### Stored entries
────────────────────
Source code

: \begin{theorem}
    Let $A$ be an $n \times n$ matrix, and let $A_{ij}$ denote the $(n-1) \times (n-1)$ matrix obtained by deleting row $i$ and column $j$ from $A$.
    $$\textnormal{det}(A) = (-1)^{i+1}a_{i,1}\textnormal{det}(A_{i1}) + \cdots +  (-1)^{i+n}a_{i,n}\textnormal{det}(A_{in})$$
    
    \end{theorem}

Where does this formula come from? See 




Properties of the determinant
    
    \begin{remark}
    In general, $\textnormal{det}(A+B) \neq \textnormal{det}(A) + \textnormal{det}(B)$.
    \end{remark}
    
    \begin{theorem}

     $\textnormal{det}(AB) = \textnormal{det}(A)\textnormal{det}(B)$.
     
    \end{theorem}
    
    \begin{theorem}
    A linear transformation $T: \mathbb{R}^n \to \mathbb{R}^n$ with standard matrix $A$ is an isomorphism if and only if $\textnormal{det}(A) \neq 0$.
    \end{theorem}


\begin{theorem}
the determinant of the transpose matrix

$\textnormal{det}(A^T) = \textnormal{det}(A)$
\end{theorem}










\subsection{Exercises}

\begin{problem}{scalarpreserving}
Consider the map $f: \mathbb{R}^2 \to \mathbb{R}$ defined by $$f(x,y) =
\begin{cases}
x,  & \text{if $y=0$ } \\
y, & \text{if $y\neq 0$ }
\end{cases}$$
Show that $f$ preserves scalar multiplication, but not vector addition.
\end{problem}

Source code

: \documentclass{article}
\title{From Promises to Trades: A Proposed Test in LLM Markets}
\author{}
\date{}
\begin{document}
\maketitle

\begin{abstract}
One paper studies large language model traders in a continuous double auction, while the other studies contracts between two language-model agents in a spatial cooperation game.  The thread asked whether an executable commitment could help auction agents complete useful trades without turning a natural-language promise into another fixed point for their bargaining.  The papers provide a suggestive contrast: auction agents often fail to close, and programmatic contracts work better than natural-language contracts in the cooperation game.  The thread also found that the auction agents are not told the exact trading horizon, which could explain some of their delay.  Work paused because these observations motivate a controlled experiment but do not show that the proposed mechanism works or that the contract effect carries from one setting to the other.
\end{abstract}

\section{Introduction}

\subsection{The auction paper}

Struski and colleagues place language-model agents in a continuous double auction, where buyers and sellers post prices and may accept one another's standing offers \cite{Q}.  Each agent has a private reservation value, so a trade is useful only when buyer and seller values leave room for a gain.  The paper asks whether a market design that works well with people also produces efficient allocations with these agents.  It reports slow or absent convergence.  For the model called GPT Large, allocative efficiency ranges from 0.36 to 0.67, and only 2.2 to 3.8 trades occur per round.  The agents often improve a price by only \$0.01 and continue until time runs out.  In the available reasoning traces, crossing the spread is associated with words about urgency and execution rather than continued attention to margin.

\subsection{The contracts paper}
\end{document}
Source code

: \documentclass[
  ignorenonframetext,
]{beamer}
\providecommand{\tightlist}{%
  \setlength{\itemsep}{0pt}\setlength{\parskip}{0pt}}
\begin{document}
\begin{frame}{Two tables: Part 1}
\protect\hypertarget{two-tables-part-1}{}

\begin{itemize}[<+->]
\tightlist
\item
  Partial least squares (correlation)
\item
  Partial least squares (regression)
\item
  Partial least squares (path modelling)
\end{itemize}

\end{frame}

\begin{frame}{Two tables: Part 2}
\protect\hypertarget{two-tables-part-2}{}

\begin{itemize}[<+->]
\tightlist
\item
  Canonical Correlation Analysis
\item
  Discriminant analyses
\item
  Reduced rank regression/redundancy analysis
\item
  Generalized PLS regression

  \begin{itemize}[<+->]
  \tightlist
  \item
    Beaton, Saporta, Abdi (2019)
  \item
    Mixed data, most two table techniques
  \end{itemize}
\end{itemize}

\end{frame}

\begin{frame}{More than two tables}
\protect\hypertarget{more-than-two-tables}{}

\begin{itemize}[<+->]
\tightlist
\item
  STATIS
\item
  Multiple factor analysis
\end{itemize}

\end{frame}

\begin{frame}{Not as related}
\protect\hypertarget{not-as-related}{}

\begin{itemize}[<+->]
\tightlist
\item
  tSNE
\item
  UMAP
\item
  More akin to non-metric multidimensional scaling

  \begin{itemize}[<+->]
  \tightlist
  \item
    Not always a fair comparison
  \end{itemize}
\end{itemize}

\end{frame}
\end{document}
────────────────────
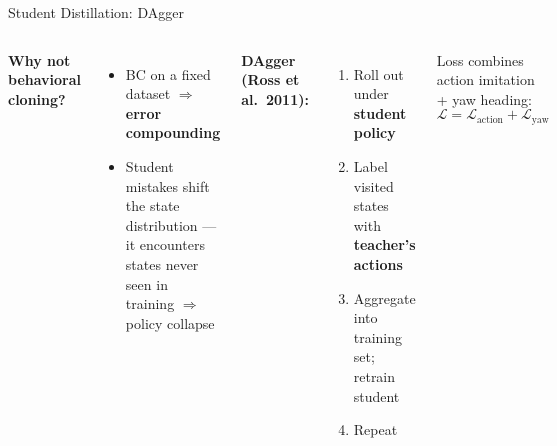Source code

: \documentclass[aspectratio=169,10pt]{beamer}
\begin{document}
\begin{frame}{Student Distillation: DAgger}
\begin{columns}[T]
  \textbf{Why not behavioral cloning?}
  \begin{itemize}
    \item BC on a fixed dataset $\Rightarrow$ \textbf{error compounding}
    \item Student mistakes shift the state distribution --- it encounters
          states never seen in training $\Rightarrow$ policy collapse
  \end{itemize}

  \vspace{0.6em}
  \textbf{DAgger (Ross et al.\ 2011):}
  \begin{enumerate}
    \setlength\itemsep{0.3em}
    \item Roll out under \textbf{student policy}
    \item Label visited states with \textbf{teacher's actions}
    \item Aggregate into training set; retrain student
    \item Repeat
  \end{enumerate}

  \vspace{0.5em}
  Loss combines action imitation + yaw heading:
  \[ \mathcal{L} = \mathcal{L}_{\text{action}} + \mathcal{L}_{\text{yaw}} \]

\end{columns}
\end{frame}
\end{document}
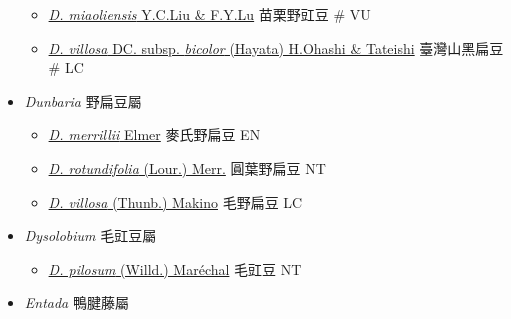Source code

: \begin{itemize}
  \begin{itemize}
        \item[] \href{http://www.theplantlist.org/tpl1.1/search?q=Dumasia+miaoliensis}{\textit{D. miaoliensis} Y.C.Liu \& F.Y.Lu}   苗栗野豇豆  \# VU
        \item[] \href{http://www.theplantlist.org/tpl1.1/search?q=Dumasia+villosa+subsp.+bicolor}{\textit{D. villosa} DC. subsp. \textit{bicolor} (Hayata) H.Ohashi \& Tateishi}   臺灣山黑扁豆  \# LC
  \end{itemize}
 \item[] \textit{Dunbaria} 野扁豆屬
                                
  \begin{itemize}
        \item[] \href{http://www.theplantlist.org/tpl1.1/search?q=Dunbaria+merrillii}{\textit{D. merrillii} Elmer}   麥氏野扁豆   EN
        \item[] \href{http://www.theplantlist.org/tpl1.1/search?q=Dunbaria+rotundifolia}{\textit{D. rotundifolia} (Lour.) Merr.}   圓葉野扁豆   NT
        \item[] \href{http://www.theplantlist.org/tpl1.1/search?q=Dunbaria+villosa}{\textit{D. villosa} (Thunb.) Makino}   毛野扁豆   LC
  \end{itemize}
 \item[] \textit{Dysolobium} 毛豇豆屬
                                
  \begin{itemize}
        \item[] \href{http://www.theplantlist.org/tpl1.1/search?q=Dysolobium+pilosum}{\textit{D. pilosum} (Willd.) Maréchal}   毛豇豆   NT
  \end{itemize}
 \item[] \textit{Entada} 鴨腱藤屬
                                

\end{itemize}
────────────────────
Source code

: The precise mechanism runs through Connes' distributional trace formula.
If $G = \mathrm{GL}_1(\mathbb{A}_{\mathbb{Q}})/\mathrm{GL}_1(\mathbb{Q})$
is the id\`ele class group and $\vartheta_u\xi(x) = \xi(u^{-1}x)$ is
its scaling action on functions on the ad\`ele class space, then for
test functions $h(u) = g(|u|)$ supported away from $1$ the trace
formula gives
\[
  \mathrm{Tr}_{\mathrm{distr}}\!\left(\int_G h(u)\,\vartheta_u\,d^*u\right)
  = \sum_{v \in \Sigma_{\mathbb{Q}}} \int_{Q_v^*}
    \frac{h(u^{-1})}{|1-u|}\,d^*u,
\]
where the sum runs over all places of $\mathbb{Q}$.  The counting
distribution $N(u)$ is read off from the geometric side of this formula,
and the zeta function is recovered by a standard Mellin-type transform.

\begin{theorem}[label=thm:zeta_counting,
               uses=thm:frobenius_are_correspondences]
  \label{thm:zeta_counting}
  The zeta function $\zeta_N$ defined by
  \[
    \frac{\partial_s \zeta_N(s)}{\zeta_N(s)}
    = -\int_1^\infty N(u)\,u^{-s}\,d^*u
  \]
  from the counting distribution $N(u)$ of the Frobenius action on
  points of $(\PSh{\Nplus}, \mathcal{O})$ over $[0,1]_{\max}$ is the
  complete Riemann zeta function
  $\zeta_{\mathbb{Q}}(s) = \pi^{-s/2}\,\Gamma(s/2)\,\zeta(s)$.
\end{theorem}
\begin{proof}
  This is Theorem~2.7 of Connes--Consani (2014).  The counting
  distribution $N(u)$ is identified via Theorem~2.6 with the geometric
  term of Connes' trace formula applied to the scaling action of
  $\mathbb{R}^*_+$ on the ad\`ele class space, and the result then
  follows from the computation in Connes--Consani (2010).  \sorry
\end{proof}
────────────────────
### HOW TO COMPLETE THIS TASK
Copy every line from the records above that contains the word "villosa".

### SOLUTION FOR THIS TASK
        \item[] \href{http://www.theplantlist.org/tpl1.1/search?q=Dumasia+villosa+subsp.+bicolor}{\textit{D. villosa} DC. subsp. \textit{bicolor} (Hayata) H.Ohashi \& Tateishi}   臺灣山黑扁豆  \# LC
        \item[] \href{http://www.theplantlist.org/tpl1.1/search?q=Dunbaria+villosa}{\textit{D. villosa} (Thunb.) Makino}   毛野扁豆   LC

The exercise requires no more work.